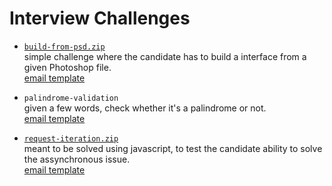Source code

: # Interview Challenges

* [`build-from-psd.zip`](https://github.com/rbsdev/interview-challenges/raw/master/build-from-psd/build-from-psd.zip)
  <br>
  simple challenge where the candidate has to build a interface from a given Photoshop file.
  <br>
  [email template](build-from-psd/README.md)

* `palindrome-validation`
  <br>
  given a few words, check whether it's a palindrome or not.
  <br>
  [email template](palindrome-validation/README.md)

* [`request-iteration.zip`](https://github.com/rbsdev/interview-challenges/raw/master/request-iteration/request-iteration.zip)
  <br>
  meant to be solved using javascript, to test the candidate ability to solve the assynchronous issue.
  <br>
  [email template](request-iteration/README.md)
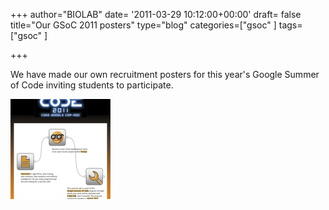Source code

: +++
author="BIOLAB"
date= '2011-03-29 10:12:00+00:00'
draft= false
title="Our GSoC 2011 posters"
type="blog"
categories=["gsoc" ]
tags=["gsoc" ]

+++

We have made our own recruitment posters for this year's Google Summer of Code inviting students to participate.

![](/images/2011/06/20/gsoc-poster-eng_1.png__160x160_q95_crop_subject_location-354%2C500.jpg)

★ ★ ★ ★ ★ ★ ★

# Task:
Go through the listing above and return each line where the word "iteration" occurs.

# Answer box:
* [`request-iteration.zip`](https://github.com/rbsdev/interview-challenges/raw/master/request-iteration/request-iteration.zip)
  [email template](request-iteration/README.md)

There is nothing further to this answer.